» **ABOUT THIS EXERCISE**
Determine how many lines in the listing below contain "forall", then give only that number.

» **MATERIAL PROVIDED**
-------

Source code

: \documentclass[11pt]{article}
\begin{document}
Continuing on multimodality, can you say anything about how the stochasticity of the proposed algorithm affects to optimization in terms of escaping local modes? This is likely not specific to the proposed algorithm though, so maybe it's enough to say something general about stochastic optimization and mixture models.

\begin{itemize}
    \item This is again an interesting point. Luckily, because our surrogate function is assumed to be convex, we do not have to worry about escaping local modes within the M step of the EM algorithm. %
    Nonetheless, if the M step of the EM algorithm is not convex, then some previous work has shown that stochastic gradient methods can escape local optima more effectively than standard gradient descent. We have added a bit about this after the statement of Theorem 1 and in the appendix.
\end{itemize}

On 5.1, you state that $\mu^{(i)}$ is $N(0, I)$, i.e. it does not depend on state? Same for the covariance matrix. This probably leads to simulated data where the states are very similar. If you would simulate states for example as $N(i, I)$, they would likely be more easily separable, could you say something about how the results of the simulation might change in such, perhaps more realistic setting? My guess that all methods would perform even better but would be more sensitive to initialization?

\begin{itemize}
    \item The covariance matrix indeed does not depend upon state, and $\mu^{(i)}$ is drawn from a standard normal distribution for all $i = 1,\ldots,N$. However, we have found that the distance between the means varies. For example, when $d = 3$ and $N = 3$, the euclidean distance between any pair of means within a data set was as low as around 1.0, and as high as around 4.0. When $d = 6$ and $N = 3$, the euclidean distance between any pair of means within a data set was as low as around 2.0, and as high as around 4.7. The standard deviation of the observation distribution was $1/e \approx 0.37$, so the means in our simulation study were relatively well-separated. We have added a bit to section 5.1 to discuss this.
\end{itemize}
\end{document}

-------

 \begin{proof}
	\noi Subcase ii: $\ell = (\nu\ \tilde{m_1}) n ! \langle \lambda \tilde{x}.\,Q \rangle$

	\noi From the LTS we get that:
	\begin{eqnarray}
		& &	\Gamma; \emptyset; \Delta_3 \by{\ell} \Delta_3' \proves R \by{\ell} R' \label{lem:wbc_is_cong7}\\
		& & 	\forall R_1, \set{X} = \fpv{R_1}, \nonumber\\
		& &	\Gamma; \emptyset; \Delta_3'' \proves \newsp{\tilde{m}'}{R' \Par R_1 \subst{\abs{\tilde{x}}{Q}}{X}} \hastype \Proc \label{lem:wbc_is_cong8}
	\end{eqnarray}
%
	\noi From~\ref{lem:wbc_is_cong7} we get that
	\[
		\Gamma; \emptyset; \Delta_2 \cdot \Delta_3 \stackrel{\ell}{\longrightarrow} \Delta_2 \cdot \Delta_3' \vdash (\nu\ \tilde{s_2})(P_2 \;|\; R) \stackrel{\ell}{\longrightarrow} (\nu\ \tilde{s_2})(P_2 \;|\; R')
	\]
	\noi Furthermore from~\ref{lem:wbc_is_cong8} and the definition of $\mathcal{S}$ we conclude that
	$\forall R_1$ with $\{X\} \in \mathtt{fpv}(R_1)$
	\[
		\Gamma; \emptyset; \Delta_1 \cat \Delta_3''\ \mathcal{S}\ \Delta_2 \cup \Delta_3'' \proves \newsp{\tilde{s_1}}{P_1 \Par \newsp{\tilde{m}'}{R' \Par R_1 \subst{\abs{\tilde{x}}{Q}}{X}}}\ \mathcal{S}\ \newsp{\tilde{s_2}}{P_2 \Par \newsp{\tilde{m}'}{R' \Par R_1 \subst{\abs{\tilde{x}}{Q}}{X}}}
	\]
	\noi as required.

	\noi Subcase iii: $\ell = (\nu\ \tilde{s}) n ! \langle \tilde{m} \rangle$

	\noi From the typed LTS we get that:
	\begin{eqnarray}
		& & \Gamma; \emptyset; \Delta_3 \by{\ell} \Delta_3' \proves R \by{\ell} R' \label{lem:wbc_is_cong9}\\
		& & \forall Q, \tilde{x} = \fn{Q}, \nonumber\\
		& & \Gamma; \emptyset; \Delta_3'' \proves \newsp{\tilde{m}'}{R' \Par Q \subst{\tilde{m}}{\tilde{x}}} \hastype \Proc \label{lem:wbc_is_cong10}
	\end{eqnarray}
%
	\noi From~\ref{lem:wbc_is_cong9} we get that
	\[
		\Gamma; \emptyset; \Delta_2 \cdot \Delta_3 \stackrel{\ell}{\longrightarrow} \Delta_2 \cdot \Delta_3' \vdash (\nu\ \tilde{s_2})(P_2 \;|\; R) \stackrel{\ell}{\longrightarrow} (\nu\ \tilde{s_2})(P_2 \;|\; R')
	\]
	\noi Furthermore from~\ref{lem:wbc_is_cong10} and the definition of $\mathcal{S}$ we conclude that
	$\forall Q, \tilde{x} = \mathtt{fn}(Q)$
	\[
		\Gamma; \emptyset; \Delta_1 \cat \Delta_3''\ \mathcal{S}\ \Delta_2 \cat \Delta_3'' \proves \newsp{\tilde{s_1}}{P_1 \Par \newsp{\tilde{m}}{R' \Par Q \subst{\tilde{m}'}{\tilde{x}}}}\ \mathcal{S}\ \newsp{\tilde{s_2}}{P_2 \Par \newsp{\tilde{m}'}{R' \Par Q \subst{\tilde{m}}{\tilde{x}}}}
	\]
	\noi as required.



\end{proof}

-------

» **TASK ANSWER**
4